Professor FAROUK EL-BAZ (Boston University): It is really very difficult to estimate a crowd if you are at the ground level or in helicopters flying away from the crowd and just eyeing them in and giving a kind of a feel of how many people. So these are really guesstimates. They are not even estimates.

SIEGEL: Well, what is the ideal perspective from which to count the people on, say, the National Mall?

Prof. EL-BAZ: For a given time, a very specific time, you can have a plane flying overhead, so it will have to be a fixed-wing aircraft, and take photographs all at one time and you can apply the methodologies that we apply in understanding things in satellite images. For instance, I developed a methodology to count sand dunes in the desert by that, by taking just a satellite image and applying a grid and figuring out how many units per grid and then figuring out very swiftly how many dunes are in a given square mileage, like a hundred miles by a hundred miles.

SIEGEL: Let's say that the Associated Press, which is a widely subscribed to news service, decided to undertake the responsibility of coming up with a crowd estimate. How expensive a proposition would it be for, say, a news service to accurately count the number of people in Washington last Saturday?

Prof. EL-BAZ: It really wouldn't be very expensive if one can rent a fixed-wing aircraft for a short period time, only a couple of hours, and come up with a real number. I think it would be a very great service. The controversy of the Million Man March resulted in the National Park Service getting out of that. After we did our count and our numbers were more than twice the National Park Service estimate, the National Park Service asked me to write a white paper, so to speak, to tell them, how would they do it if they can do it well? And so I did, and they actually took this white paper to Congress, and Congress at the time elected not to give them the money, so they scratched the responsibility of counting people in crowds from the job description of the National Park Service.

SIEGEL: Your estimate was plus or minus 25 percent. That's a pretty big margin of error.

SOUNDBITE OF LAUGHTER

Prof. EL-BAZ: Yes. And most people ask what this huge margin of error was due to, and it really was only because of the obliquity of the photographs, meaning that buildings covered areas where people were and trees covered where people stood and behind them, and so we took these segments within each photograph and it came out to be like this, 25 percent.

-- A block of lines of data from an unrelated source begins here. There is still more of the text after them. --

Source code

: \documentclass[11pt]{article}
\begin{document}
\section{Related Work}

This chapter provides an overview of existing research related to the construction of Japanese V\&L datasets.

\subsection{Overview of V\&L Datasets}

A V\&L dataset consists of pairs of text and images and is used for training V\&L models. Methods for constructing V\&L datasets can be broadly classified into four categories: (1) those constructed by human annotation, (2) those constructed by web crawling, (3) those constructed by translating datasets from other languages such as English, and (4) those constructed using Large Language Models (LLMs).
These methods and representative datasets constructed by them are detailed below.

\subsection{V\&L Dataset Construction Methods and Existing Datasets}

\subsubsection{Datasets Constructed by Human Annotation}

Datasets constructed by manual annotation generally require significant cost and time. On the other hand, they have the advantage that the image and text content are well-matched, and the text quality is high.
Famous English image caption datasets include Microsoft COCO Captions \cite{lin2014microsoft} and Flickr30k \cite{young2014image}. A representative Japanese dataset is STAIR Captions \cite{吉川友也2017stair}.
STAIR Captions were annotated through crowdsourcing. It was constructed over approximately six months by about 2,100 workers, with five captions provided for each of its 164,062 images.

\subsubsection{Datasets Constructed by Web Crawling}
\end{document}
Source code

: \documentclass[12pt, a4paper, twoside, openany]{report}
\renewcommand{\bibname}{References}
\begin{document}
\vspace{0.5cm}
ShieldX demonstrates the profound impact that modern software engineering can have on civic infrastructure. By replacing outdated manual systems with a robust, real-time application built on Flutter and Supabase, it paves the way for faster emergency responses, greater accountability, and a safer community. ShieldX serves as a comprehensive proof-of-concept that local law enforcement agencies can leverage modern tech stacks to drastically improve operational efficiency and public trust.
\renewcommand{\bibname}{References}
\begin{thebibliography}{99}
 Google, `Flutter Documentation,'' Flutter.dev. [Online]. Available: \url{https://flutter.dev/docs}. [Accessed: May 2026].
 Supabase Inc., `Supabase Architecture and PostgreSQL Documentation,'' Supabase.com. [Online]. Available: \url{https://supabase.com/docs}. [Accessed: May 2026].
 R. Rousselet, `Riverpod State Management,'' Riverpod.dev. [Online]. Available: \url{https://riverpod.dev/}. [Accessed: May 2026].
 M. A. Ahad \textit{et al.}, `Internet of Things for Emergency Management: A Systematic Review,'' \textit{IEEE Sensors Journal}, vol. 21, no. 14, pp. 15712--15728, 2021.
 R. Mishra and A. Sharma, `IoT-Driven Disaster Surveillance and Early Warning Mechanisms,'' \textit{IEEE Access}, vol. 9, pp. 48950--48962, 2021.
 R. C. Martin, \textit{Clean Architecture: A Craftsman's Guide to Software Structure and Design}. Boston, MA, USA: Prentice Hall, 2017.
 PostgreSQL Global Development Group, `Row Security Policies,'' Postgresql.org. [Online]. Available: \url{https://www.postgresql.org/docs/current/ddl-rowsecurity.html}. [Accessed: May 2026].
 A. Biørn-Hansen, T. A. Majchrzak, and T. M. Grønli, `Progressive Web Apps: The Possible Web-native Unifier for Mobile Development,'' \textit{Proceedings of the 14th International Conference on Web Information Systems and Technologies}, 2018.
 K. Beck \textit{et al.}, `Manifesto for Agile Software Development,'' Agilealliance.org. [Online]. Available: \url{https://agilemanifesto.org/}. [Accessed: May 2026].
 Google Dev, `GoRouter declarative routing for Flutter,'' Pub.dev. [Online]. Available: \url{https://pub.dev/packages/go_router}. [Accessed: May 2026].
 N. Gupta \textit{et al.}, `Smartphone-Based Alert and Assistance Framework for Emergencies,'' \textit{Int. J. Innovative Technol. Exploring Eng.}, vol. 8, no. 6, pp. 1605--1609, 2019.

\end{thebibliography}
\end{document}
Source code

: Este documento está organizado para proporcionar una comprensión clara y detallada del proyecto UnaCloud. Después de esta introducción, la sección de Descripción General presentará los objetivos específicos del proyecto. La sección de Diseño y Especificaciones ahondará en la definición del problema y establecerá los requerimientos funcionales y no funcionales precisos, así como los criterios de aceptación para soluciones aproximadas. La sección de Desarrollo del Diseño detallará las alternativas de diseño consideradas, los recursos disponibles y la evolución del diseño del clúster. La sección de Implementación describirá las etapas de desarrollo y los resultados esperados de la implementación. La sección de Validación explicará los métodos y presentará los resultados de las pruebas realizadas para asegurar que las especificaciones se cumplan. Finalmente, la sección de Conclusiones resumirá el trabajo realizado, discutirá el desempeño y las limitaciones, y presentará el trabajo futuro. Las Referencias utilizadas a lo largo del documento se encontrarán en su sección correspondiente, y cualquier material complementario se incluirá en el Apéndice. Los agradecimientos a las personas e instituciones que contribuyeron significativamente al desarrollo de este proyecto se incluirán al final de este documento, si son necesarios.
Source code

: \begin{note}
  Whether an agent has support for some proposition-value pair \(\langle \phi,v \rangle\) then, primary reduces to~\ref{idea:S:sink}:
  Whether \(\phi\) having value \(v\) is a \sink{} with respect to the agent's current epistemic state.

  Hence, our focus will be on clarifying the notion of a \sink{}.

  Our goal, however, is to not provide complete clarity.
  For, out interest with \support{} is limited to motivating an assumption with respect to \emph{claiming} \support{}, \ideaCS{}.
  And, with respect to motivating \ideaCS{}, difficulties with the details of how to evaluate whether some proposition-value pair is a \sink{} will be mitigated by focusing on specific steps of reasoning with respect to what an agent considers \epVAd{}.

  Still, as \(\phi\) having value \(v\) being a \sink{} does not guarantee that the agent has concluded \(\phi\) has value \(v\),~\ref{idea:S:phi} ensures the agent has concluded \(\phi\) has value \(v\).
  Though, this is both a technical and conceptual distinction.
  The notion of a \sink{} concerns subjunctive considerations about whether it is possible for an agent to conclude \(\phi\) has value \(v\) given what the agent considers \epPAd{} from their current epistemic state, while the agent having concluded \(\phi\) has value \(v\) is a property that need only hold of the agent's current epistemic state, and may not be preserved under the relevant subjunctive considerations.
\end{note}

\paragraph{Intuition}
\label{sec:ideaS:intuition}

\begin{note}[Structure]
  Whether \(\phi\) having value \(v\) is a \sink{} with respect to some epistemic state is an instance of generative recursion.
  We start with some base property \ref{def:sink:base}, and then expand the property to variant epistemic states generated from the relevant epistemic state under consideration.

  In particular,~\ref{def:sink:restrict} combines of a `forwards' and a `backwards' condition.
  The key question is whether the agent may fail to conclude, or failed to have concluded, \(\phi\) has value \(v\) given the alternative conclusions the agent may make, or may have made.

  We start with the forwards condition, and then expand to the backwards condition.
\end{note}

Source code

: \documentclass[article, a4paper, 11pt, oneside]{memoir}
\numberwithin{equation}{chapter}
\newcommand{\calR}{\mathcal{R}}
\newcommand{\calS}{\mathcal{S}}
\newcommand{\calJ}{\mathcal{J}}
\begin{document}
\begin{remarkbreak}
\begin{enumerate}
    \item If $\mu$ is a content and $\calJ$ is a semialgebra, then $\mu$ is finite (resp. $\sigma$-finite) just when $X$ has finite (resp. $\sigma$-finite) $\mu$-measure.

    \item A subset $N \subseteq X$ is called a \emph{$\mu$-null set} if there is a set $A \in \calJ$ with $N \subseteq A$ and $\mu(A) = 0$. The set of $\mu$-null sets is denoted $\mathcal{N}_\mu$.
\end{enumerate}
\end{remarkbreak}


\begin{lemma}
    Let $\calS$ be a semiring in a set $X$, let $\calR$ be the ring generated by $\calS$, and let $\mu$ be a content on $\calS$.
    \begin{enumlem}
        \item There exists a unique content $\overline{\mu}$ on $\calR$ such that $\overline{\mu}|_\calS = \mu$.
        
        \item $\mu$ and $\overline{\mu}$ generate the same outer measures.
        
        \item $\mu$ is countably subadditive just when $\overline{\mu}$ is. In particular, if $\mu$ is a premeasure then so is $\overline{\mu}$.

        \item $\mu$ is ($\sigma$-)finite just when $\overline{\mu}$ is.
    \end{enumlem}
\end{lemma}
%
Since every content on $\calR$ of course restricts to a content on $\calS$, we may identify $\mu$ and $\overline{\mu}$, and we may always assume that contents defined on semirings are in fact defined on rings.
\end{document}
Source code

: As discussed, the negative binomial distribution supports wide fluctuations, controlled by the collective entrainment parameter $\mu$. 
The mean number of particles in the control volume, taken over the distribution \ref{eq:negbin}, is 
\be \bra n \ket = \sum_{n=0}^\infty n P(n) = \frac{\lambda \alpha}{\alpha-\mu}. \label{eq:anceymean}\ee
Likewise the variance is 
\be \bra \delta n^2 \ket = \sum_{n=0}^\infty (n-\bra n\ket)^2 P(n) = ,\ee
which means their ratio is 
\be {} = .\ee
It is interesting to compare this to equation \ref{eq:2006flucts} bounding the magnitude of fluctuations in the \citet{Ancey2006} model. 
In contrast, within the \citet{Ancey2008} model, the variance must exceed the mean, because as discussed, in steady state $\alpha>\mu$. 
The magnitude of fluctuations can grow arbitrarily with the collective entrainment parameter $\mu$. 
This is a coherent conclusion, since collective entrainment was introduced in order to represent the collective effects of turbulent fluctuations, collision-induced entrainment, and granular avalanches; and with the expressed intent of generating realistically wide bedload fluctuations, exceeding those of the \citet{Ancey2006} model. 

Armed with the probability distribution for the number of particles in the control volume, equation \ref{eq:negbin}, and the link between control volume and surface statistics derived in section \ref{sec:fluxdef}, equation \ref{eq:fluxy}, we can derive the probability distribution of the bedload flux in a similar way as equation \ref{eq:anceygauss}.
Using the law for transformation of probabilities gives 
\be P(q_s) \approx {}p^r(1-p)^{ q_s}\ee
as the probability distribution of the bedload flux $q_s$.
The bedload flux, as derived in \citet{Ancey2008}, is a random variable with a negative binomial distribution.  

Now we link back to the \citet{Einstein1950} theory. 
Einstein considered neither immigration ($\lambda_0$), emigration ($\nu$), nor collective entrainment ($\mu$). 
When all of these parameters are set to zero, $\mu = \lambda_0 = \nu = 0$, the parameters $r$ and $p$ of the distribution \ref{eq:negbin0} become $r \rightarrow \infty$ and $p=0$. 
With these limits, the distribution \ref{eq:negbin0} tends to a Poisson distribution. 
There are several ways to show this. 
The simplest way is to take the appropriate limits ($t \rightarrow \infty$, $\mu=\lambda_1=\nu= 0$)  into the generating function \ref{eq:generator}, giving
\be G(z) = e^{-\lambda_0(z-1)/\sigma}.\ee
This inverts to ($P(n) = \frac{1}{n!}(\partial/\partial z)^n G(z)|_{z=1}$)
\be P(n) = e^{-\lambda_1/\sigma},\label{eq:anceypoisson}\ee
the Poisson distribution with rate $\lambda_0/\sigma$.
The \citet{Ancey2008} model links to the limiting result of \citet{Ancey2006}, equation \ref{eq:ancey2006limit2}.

SIEGEL: You're saying that your margin of error was plus or minus 25 percent because you were working with the pictures as they were presented to you, not as they might have been taken by a fixed-wing plane going over ideally, as you would describe it.

Prof. EL-BAZ: That's correct. If we had been able to see the ground in its totality, then we would have come to a number that is very close to reality within a fraction of a percent.

SIEGEL: Well, Professor Farouk El-Baz of Boston University, thank you very much for talking with us today.

Prof. EL-BAZ: Thank you.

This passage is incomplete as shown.